Multidimensional Poverty Index (MPI)

/ˌmʌltiˌdaɪˈmɛnʃənəl ˈpɒvərti ˈɪndɛks/
An international measure of acute poverty that captures simultaneous deprivations across three equally weighted dimensions — health, education, and standard of living — identifying a person as MPI-poor if deprived in at least one-third (33.33%) of the weighted indicators. The global MPI uses 10 indicators; India's national MPI (published by NITI Aayog) uses 12 SDG-aligned indicators including bank account and maternal health.
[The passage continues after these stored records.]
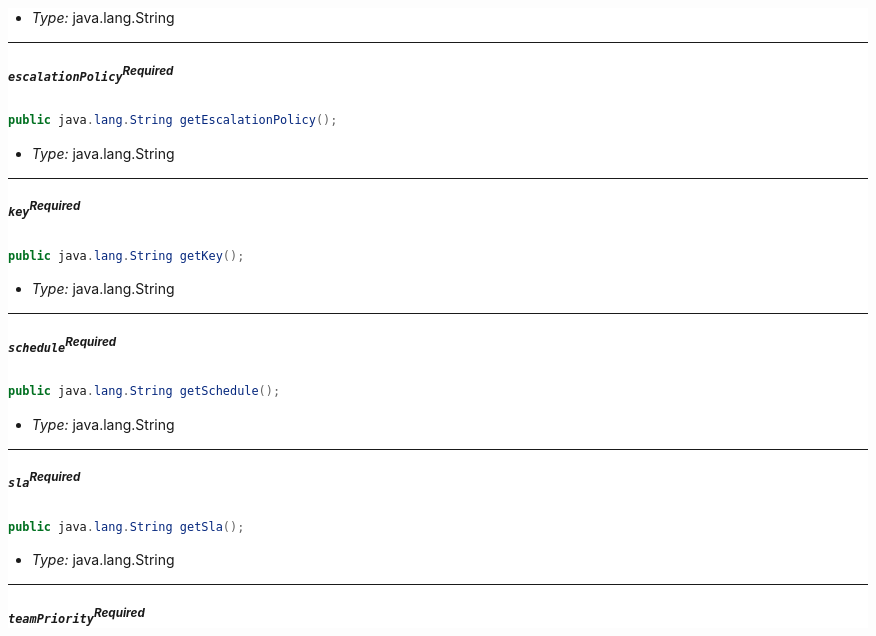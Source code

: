 - *Type:* java.lang.String

---

##### `escalationPolicy`<sup>Required</sup> <a name="escalationPolicy" id="@skeptools/provider-zenduty.dataZendutyAlertrules.DataZendutyAlertrulesAlertrulesActionsOutputReference.property.escalationPolicy"></a>

```java
public java.lang.String getEscalationPolicy();
```

- *Type:* java.lang.String

---

##### `key`<sup>Required</sup> <a name="key" id="@skeptools/provider-zenduty.dataZendutyAlertrules.DataZendutyAlertrulesAlertrulesActionsOutputReference.property.key"></a>

```java
public java.lang.String getKey();
```

- *Type:* java.lang.String

---

##### `schedule`<sup>Required</sup> <a name="schedule" id="@skeptools/provider-zenduty.dataZendutyAlertrules.DataZendutyAlertrulesAlertrulesActionsOutputReference.property.schedule"></a>

```java
public java.lang.String getSchedule();
```

- *Type:* java.lang.String

---

##### `sla`<sup>Required</sup> <a name="sla" id="@skeptools/provider-zenduty.dataZendutyAlertrules.DataZendutyAlertrulesAlertrulesActionsOutputReference.property.sla"></a>

```java
public java.lang.String getSla();
```

- *Type:* java.lang.String

---

##### `teamPriority`<sup>Required</sup> <a name="teamPriority" id="@skeptools/provider-zenduty.dataZendutyAlertrules.DataZendutyAlertrulesAlertrulesActionsOutputReference.property.teamPriority"></a>
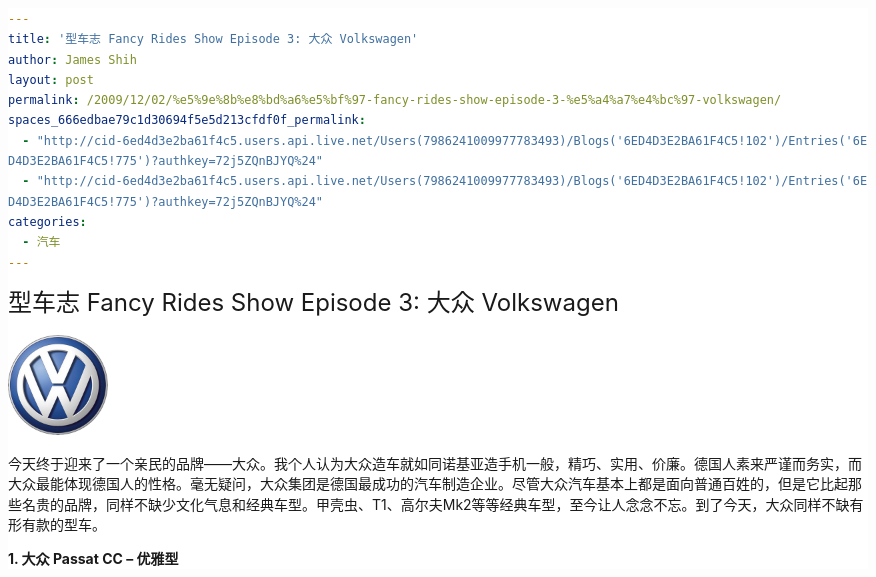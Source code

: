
 ```yaml
---
title: '型车志 Fancy Rides Show Episode 3: 大众 Volkswagen'
author: James Shih
layout: post
permalink: /2009/12/02/%e5%9e%8b%e8%bd%a6%e5%bf%97-fancy-rides-show-episode-3-%e5%a4%a7%e4%bc%97-volkswagen/
spaces_666edbae79c1d30694f5e5d213cfdf0f_permalink:
  - "http://cid-6ed4d3e2ba61f4c5.users.api.live.net/Users(7986241009977783493)/Blogs('6ED4D3E2BA61F4C5!102')/Entries('6ED4D3E2BA61F4C5!775')?authkey=72j5ZQnBJYQ%24"
  - "http://cid-6ed4d3e2ba61f4c5.users.api.live.net/Users(7986241009977783493)/Blogs('6ED4D3E2BA61F4C5!102')/Entries('6ED4D3E2BA61F4C5!775')?authkey=72j5ZQnBJYQ%24"
categories:
  - 汽车
---
```

<div id="msgcns!6ED4D3E2BA61F4C5!775" class="bvMsg">
  <p>
    <font size="5">型车志 Fancy Rides Show Episode 3: 大众 Volkswagen</font>
  </p>
  
  <p>
    <a href="/media/legacy/2009/12/volswagen5b35d.png" rel="WLPP"><img style="border-bottom:0;border-left:0;display:inline;border-top:0;border-right:0;" title="Volswagen" border="0" alt="Volswagen" src="/media/legacy/2009/12/volswagen5b35d.png?w=300" width="100" height="100" /></a>
  </p>
  
  <p>
    今天终于迎来了一个亲民的品牌——大众。我个人认为大众造车就如同诺基亚造手机一般，精巧、实用、价廉。德国人素来严谨而务实，而大众最能体现德国人的性格。毫无疑问，大众集团是德国最成功的汽车制造企业。尽管大众汽车基本上都是面向普通百姓的，但是它比起那些名贵的品牌，同样不缺少文化气息和经典车型。甲壳虫、T1、高尔夫Mk2等等经典车型，至今让人念念不忘。到了今天，大众同样不缺有形有款的型车。
  </p>
  
  <p>
    <strong>1. 大众 Passat CC &#8211; 优雅型</strong>
  </p>
  
  <p>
India's MPI value in the 2025 Global MPI Report is 0.069, with a headcount ratio of 16.4% and an intensity of deprivation of 42%.

Context & Background

Developed in 2010 by Sabina Alkire and James Foster at the Oxford Poverty and Human Development Initiative (OPHI), in partnership with UNDP, using the Alkire-Foster (AF) methodology. India's national MPI headcount declined dramatically from 29.17% (2013-14) to 11.28% (2022-23), with 24.82 crore people (248.2 million) escaping multidimensional poverty — the largest reduction globally. The global MPI (2025 report, titled "Overlapping Hardships: Poverty and Climate Hazards") shows India reduced poverty from 55.1% (2005-06) to 16.4% (2019-21). The national MPI data is sourced from National Family Health Surveys (NFHS 4 and 5). Uttar Pradesh (5.94 crore), Bihar (3.77 crore), and Madhya Pradesh (~3.5 crore) recorded the highest absolute reductions. NITI Aayog projected India would reach single-digit MPI poverty by 2024. However, large regions still face overlapping hazards like heat, floods, and air pollution that exacerbate deprivation.

UPSC Exam Relevance

GS3 Economy — Prelims: 3 dimensions (health, education, standard of living), 10 indicators (global MPI) / 12 indicators (India MPI — includes bank account and maternal health), 33.33% deprivation threshold, developed by Alkire-Foster (2010), published by UNDP-OPHI (global) and NITI Aayog (national), India MPI value 0.069 (2025 global report), headcount declined from 29.17% to 11.28%; Mains: is MPI a better measure of poverty than income-based poverty lines (captures non-income deprivations that Tendulkar/Rangarajan miss), India's progress in reducing multidimensional poverty (24.82 crore escaped), regional variation (Bihar, Jharkhand worst; Kerala, Goa best — what explains this), criticism that MPI uses NFHS data which may not capture consumption poverty adequately, climate vulnerability and its overlap with poverty.